Otherwise, you’ll just end up in frustration as you continually chase that never ending long-term goal.

Appreciate Small Wins

This was an area I struggled with as I consistently focused on the one big goal. Small wins are simply those short term yet highly achievable goals that force you to remain focused on the training process. 

These are all the daily actions that will improve your fitness and speed while preventing injuries. In addition to your performance oriented goals such as running a certain distance every day, small wins are all about the dreary elements of training for your 5K. Even if it is just crossing the finish line.

Speed workouts are tremendously beneficial for the process

Your short term goals may include small mileage or even simply participating, make sure complete them every day to achieve a small win. These running targets or small successes will build up and become larger wins later on.

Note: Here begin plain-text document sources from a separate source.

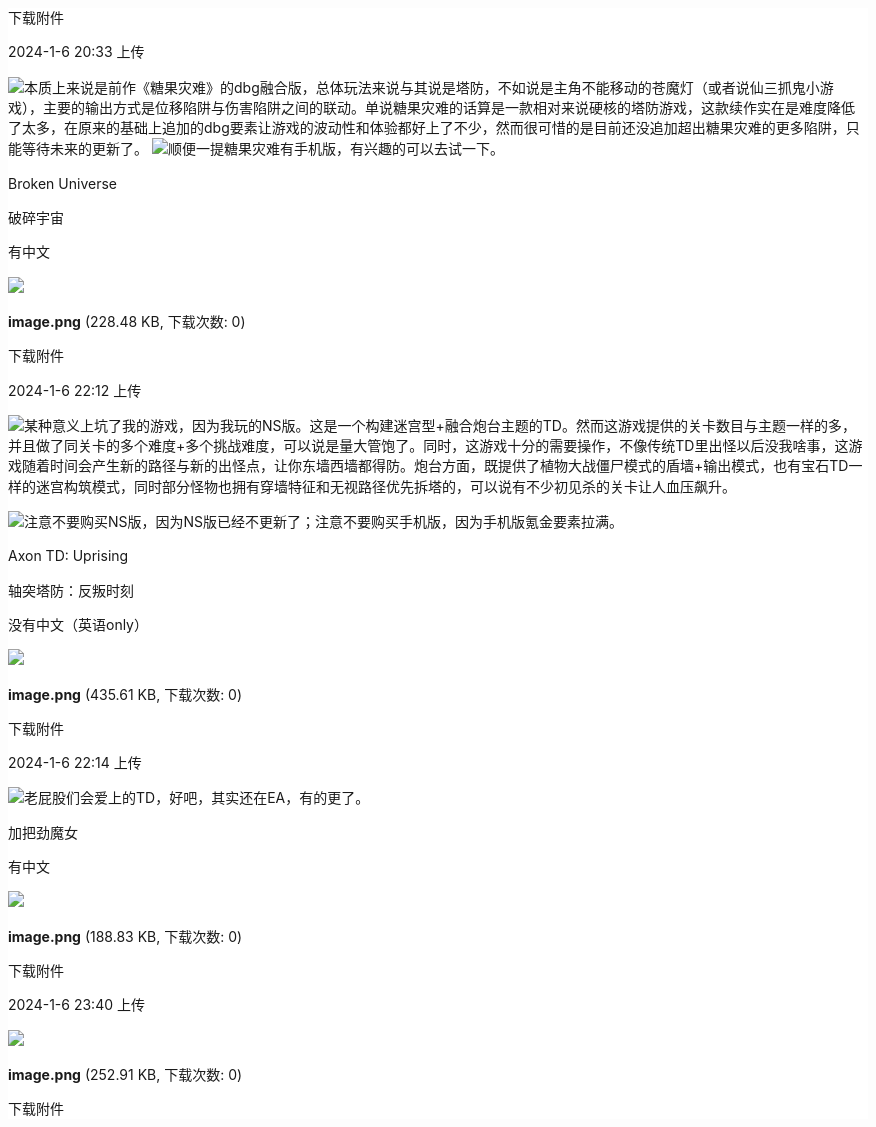 下载附件

2024-1-6 20:33 上传

<img src="https://static.saraba1st.com/image/smiley/carton2017/344.gif" referrerpolicy="no-referrer">本质上来说是前作《糖果灾难》的dbg融合版，总体玩法来说与其说是塔防，不如说是主角不能移动的苍魔灯（或者说仙三抓鬼小游戏），主要的输出方式是位移陷阱与伤害陷阱之间的联动。单说糖果灾难的话算是一款相对来说硬核的塔防游戏，这款续作实在是难度降低了太多，在原来的基础上追加的dbg要素让游戏的波动性和体验都好上了不少，然而很可惜的是目前还没追加超出糖果灾难的更多陷阱，只能等待未来的更新了。
<img src="https://static.saraba1st.com/image/smiley/face2017/047.png" referrerpolicy="no-referrer">顺便一提糖果灾难有手机版，有兴趣的可以去试一下。

Broken Universe

破碎宇宙

有中文

<img src="https://img.saraba1st.com/forum/202401/06/221201gnjw4ssqjncjcjqj.png" referrerpolicy="no-referrer">

<strong>image.png</strong> (228.48 KB, 下载次数: 0)

下载附件

2024-1-6 22:12 上传

<img src="https://static.saraba1st.com/image/smiley/face2017/254.png" referrerpolicy="no-referrer">某种意义上坑了我的游戏，因为我玩的NS版。这是一个构建迷宫型+融合炮台主题的TD。然而这游戏提供的关卡数目与主题一样的多，并且做了同关卡的多个难度+多个挑战难度，可以说是量大管饱了。同时，这游戏十分的需要操作，不像传统TD里出怪以后没我啥事，这游戏随着时间会产生新的路径与新的出怪点，让你东墙西墙都得防。炮台方面，既提供了植物大战僵尸模式的盾墙+输出模式，也有宝石TD一样的迷宫构筑模式，同时部分怪物也拥有穿墙特征和无视路径优先拆塔的，可以说有不少初见杀的关卡让人血压飙升。

<img src="https://static.saraba1st.com/image/smiley/face2017/068.png" referrerpolicy="no-referrer">注意不要购买NS版，因为NS版已经不更新了；注意不要购买手机版，因为手机版氪金要素拉满。

Axon TD: Uprising

轴突塔防：反叛时刻

没有中文（英语only）

<img src="https://img.saraba1st.com/forum/202401/06/221419gtej34deswwn67z3.png" referrerpolicy="no-referrer">

<strong>image.png</strong> (435.61 KB, 下载次数: 0)

下载附件

2024-1-6 22:14 上传

<img src="https://static.saraba1st.com/image/smiley/face2017/068.png" referrerpolicy="no-referrer">老屁股们会爱上的TD，好吧，其实还在EA，有的更了。

加把劲魔女

有中文

<img src="https://img.saraba1st.com/forum/202401/06/234011ap5875e7p6b1em71.png" referrerpolicy="no-referrer">

<strong>image.png</strong> (188.83 KB, 下载次数: 0)

下载附件

2024-1-6 23:40 上传

<img src="https://img.saraba1st.com/forum/202401/06/234156ugr5wub5ke62dare.png" referrerpolicy="no-referrer">

<strong>image.png</strong> (252.91 KB, 下载次数: 0)

下载附件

Other more minor elements of training that you should focus on include getting enough sleep every day, warming up and stretching before and after training and even running at a leisurely pace during recovery days

Trust me; it works wonders for your training.

-You may Like: Beginner Runner Tips from 30+ Run Bloggers

Benefits of Small Wins and Short Term Goal

First off, these small goals are designed to be easy to accomplish. 

Whether new or experienced, any runner can focus on them without any disruption to their current training. Shorter goals are not as intimidating as long-term goals, and they give everyone a fair platform to start out.

They also help make you a better runner. By getting more sleep, you recover faster and adapt better to training.

Over time, the small wins will compound and add up to quite the substantial advantage. 

You can expect to be stronger, more athletic, well rested with very little risk of injury; all very essential factors if you expect to even make it halfway your next 5K.

Set Stretch Goals (Long Term)

After focusing on your smaller goals, you will notice an improvement as the days and weeks go by. 

Soon enough, you’ll be more than confident enough to start envisioning some of your long-term pursuits. Now that your small wins are adding up, it’s time to set big, aggressive, bold but highly realistic goals. 

Since we’re all training for the upcoming 5K, I’ll go ahead and give relevant stretch goals for the race. Understanding your pace is a huge part of the process

Stretch goals for running your first run could include things like finally cracking that half hour mark or breaking a specific time mark within 6 months.

(Mine us the elusive 21 minute mark) More experienced runners will need challenging goals like making the 5K in under 20 minutes or even finally finishing in the top 10 positions.

However, do not make the mistake of falling into the same trap that many athletes find themselves in.

And that’s being too aggressive with your long term goals. Your stretch goals need to be as realistic as possible and based on your current fitness levels, physical and mental capabilities as well as the will to put in the work.

For example, if you run a 5K in around 35 minutes and finished your last one in 38 minutes. You’d be better off training for trying to break the 30 minute mark as a long-term goal.

While you won’t get your results as fast, it will be far less frustrating and will help you improve at a healthier pace.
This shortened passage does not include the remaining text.